(Saved data entries)

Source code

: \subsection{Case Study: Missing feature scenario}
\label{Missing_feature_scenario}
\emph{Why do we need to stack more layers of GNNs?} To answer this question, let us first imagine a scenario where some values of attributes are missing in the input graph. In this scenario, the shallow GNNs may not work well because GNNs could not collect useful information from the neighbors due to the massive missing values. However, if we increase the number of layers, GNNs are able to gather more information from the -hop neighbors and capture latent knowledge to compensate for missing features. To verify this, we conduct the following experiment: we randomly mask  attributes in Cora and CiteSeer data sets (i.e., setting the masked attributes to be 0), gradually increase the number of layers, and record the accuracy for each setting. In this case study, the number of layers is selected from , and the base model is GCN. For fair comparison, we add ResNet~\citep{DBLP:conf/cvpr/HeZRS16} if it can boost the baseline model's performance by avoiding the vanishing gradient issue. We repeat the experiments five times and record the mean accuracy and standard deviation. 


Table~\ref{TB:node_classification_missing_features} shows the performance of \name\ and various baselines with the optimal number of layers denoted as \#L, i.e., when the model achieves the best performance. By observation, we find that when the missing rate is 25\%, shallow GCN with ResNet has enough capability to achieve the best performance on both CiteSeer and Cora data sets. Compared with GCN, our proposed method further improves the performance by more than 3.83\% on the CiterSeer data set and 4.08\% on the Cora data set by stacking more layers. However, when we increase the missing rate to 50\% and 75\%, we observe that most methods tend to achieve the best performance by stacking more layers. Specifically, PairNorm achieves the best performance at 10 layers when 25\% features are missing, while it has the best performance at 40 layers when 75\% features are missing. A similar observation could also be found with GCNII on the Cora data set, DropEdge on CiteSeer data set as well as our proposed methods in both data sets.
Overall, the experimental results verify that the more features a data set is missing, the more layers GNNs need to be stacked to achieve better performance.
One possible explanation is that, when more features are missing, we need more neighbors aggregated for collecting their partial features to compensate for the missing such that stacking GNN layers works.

**TASK DIRECTIONS:** Print each entry above again, exactly as it was given.

**EXERCISE ANSWER:**
Source code

: \subsection{Case Study: Missing feature scenario}
\label{Missing_feature_scenario}
\emph{Why do we need to stack more layers of GNNs?} To answer this question, let us first imagine a scenario where some values of attributes are missing in the input graph. In this scenario, the shallow GNNs may not work well because GNNs could not collect useful information from the neighbors due to the massive missing values. However, if we increase the number of layers, GNNs are able to gather more information from the -hop neighbors and capture latent knowledge to compensate for missing features. To verify this, we conduct the following experiment: we randomly mask  attributes in Cora and CiteSeer data sets (i.e., setting the masked attributes to be 0), gradually increase the number of layers, and record the accuracy for each setting. In this case study, the number of layers is selected from , and the base model is GCN. For fair comparison, we add ResNet~\citep{DBLP:conf/cvpr/HeZRS16} if it can boost the baseline model's performance by avoiding the vanishing gradient issue. We repeat the experiments five times and record the mean accuracy and standard deviation. 


Table~\ref{TB:node_classification_missing_features} shows the performance of \name\ and various baselines with the optimal number of layers denoted as \#L, i.e., when the model achieves the best performance. By observation, we find that when the missing rate is 25\%, shallow GCN with ResNet has enough capability to achieve the best performance on both CiteSeer and Cora data sets. Compared with GCN, our proposed method further improves the performance by more than 3.83\% on the CiterSeer data set and 4.08\% on the Cora data set by stacking more layers. However, when we increase the missing rate to 50\% and 75\%, we observe that most methods tend to achieve the best performance by stacking more layers. Specifically, PairNorm achieves the best performance at 10 layers when 25\% features are missing, while it has the best performance at 40 layers when 75\% features are missing. A similar observation could also be found with GCNII on the Cora data set, DropEdge on CiteSeer data set as well as our proposed methods in both data sets.
Overall, the experimental results verify that the more features a data set is missing, the more layers GNNs need to be stacked to achieve better performance.
One possible explanation is that, when more features are missing, we need more neighbors aggregated for collecting their partial features to compensate for the missing such that stacking GNN layers works.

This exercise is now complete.